The problem for Republicans is that this dynamic couldn’t last. Consider the latest Bloomberg Politics poll released late yesterday.
Democrat Hillary Clinton has opened up a double-digit lead nationally over Republican Donald Trump, whose negatives remain unusually high for a presidential candidate amid early indications that the Orlando terrorist attack has had little direct impact on the 2016 race.A new Bloomberg Politics national poll shows Clinton leading Trump 49 percent to 37 percent among likely voters in November’s election, with 55 percent of those polled saying they could never vote for the real-estate developer and TV personality.
Note, there are multiple factors unfolding at the same time. Clinton is starting to consolidate Democratic backing now that her party’s primaries and caucuses are over; Clinton allies have begun hitting the airwaves with effective (and for now, unanswered) ads in battleground states; and Trump has faced intense scrutiny of late over his bigoted antics.
The result is a 12-point lead for the former Secretary of State as the general election gets underway in earnest. (For context, it’s worth noting that four years ago at this time, a Bloomberg Politics poll showed President Obama ahead by 13 points. In terms of the national popular vote, he ended up winning by 4 points.)

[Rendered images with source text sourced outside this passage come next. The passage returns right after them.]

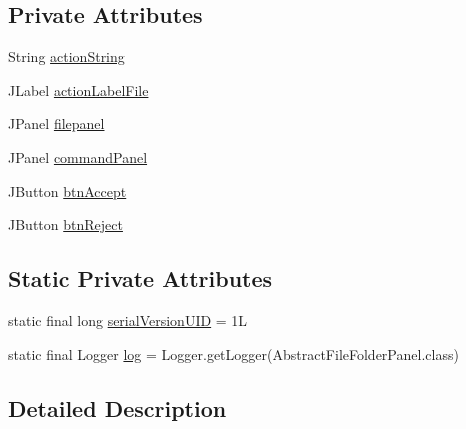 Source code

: \subsection*{Private Attributes}
\begin{DoxyCompactItemize}
\item 
String \hyperlink{classcom_1_1poly_1_1nlp_1_1filekommander_1_1views_1_1panels_1_1_abstract_file_folder_panel_a4aa17cf3129edfcd0246d4486f646987}{action\-String}
\item 
J\-Label \hyperlink{classcom_1_1poly_1_1nlp_1_1filekommander_1_1views_1_1panels_1_1_abstract_file_folder_panel_a0edf5a396a146d218c4c1924636715d8}{action\-Label\-File}
\item 
J\-Panel \hyperlink{classcom_1_1poly_1_1nlp_1_1filekommander_1_1views_1_1panels_1_1_abstract_file_folder_panel_abd069d68f414efb9497427f7df50e7f5}{filepanel}
\item 
J\-Panel \hyperlink{classcom_1_1poly_1_1nlp_1_1filekommander_1_1views_1_1panels_1_1_abstract_file_folder_panel_a38866bb93300c6f6ce1597367f37510d}{command\-Panel}
\item 
J\-Button \hyperlink{classcom_1_1poly_1_1nlp_1_1filekommander_1_1views_1_1panels_1_1_abstract_file_folder_panel_a723f421b878bd4d7207a614376b03315}{btn\-Accept}
\item 
J\-Button \hyperlink{classcom_1_1poly_1_1nlp_1_1filekommander_1_1views_1_1panels_1_1_abstract_file_folder_panel_a3ae502ea80c38e1160cf63f3944638b2}{btn\-Reject}
\end{DoxyCompactItemize}
\subsection*{Static Private Attributes}
\begin{DoxyCompactItemize}
\item 
static final long \hyperlink{classcom_1_1poly_1_1nlp_1_1filekommander_1_1views_1_1panels_1_1_abstract_file_folder_panel_ae889f90306f23cb850c4f6279309bb46}{serial\-Version\-U\-I\-D} = 1\-L
\item 
static final Logger \hyperlink{classcom_1_1poly_1_1nlp_1_1filekommander_1_1views_1_1panels_1_1_abstract_file_folder_panel_ac381bcdeb4de3de4b96846422b4db0c4}{log} = Logger.\-get\-Logger(Abstract\-File\-Folder\-Panel.\-class)
\end{DoxyCompactItemize}


\subsection{Detailed Description}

Complicating matters, a new Washington Post/ABC News poll shows a whopping 70% of Americans now have an unfavorable opinion of Trump, while only 29% have a favorable view. Both are the worst numbers the Republican has seen this year.
To be sure, Democrats shouldn’t be too pleased – Clinton’s 43% favorability rating is hardly impressive – but the party can take some comfort in the fact that Trump is the least popular major-party presidential candidate of the modern era.
As for the demographic preferences, Clinton does the worst with white men (23% favorable/75% unfavorable). Trump, meanwhile, has managed to alienate minority communities to an extraordinary degree, faring worst among African Americans (4% favorable/94% unfavorable) and Hispanics (11% favorable/89% unfavorable).
The Post/ABC poll has not yet released its horse-race results.